------ DATASET CONTENT ------
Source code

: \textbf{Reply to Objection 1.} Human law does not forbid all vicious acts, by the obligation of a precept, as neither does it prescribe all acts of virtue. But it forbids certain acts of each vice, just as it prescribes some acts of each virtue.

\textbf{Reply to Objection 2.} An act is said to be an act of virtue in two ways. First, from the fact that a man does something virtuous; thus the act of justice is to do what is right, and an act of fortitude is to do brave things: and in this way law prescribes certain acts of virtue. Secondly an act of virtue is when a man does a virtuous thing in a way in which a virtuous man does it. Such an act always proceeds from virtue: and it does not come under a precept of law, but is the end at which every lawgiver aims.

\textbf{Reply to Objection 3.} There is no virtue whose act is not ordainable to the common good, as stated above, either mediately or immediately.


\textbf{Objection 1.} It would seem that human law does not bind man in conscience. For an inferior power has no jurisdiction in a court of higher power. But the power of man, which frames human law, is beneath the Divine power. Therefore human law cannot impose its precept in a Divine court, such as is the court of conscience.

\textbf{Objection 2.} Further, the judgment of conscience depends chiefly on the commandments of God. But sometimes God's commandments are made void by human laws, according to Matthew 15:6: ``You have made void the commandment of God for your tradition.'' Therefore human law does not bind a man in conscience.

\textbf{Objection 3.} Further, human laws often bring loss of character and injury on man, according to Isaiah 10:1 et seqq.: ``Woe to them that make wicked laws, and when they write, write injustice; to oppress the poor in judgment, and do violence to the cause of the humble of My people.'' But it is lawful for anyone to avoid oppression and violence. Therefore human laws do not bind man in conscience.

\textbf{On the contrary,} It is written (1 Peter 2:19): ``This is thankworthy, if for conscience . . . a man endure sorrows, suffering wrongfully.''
------
------ DATASET CONTENT ------
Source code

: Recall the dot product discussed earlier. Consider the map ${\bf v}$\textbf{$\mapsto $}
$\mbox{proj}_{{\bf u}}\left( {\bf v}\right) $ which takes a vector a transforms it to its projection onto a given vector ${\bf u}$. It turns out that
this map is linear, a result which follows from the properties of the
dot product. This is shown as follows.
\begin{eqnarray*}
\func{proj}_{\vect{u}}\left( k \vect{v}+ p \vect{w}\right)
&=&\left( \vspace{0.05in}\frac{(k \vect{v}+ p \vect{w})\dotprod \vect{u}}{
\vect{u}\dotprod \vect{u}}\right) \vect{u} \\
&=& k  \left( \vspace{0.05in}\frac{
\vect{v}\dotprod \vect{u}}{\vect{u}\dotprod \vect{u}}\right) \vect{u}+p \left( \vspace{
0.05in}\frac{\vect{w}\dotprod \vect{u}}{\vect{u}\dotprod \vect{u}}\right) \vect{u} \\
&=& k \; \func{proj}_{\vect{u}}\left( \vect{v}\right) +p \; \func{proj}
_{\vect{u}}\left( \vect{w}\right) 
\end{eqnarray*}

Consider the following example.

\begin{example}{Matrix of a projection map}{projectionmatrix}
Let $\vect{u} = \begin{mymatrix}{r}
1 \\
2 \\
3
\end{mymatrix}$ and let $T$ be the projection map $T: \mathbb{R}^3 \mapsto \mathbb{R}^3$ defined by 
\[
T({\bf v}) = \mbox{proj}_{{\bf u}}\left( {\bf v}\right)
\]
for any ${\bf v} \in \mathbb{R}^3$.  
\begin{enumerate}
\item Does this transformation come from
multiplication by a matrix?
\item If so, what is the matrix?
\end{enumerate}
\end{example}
------
------ DATASET CONTENT ------
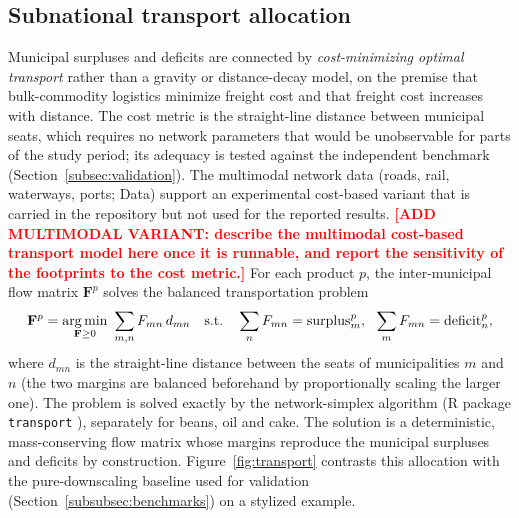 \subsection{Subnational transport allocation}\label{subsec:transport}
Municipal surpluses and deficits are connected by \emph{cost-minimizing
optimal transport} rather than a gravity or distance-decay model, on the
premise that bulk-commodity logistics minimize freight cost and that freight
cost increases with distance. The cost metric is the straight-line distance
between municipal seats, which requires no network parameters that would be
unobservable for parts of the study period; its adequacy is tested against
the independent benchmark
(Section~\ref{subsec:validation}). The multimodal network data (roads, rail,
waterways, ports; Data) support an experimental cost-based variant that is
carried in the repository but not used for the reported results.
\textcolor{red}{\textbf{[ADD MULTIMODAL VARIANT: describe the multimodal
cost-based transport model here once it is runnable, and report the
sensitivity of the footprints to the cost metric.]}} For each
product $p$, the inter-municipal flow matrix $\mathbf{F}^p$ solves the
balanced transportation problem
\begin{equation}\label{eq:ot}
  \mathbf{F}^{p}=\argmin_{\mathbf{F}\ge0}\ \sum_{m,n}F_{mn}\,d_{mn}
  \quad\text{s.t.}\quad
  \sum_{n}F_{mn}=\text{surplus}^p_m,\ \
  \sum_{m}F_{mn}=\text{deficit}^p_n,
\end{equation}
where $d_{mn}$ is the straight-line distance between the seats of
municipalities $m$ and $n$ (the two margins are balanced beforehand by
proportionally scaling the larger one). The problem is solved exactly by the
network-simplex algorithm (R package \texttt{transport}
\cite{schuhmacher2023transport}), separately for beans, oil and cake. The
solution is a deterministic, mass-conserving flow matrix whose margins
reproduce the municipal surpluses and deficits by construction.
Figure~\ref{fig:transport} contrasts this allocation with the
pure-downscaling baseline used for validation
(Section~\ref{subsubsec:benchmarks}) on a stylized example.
------
■ TASK PROMPT ■
Which lines in the listing above hold the word "validation"? Show each of them.

■ RESULT FOR THIS EXERCISE ■
(Section~\ref{subsec:validation}). The multimodal network data (roads, rail,
pure-downscaling baseline used for validation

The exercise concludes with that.